Provided data:
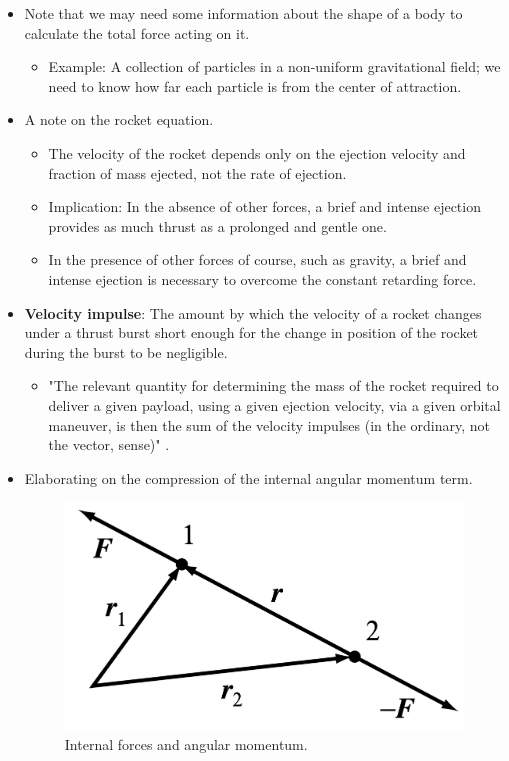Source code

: \documentclass[../notes.tex]{subfiles}
\begin{document}
\begin{itemize}
    \item Note that we may need some information about the shape of a body to calculate the total force acting on it.
    \begin{itemize}
        \item Example: A collection of particles in a non-uniform gravitational field; we need to know how far each particle is from the center of attraction.
    \end{itemize}
    \item A note on the rocket equation.
    \begin{itemize}
        \item The velocity of the rocket depends only on the ejection velocity and fraction of mass ejected, not the rate of ejection.
        \item Implication: In the absence of other forces, a brief and intense ejection provides as much thrust as a prolonged and gentle one.
        \item In the presence of other forces of course, such as gravity, a brief and intense ejection is necessary to overcome the constant retarding force.
    \end{itemize}
    \item \textbf{Velocity impulse}: The amount by which the velocity of a rocket changes under a thrust burst short enough for the change in position of the rocket during the burst to be negligible.
    \begin{itemize}
        \item "The relevant quantity for determining the mass of the rocket required to deliver a given payload, using a given ejection velocity, via a given orbital maneuver, is then the sum of the velocity impulses (in the ordinary, not the vector, sense)" \parencite[180]{bib:KibbleBerkshire}.
    \end{itemize}
    \item Elaborating on the compression of the internal angular momentum term.
    \begin{figure}[h!]
        \centering
        \includegraphics[width=0.25\linewidth]{../ExtFiles/manyBodAngMom.png}
        \caption{Internal forces and angular momentum.}
        \label{fig:manyBodAngMom}
    \end{figure}
    \begin{itemize}

\end{itemize}
\end{itemize}
\end{document}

The problem:
In the preceding material, find each line holding the word "other" and copy it out.

Result below:
        \item Implication: In the absence of other forces, a brief and intense ejection provides as much thrust as a prolonged and gentle one.
        \item In the presence of other forces of course, such as gravity, a brief and intense ejection is necessary to overcome the constant retarding force.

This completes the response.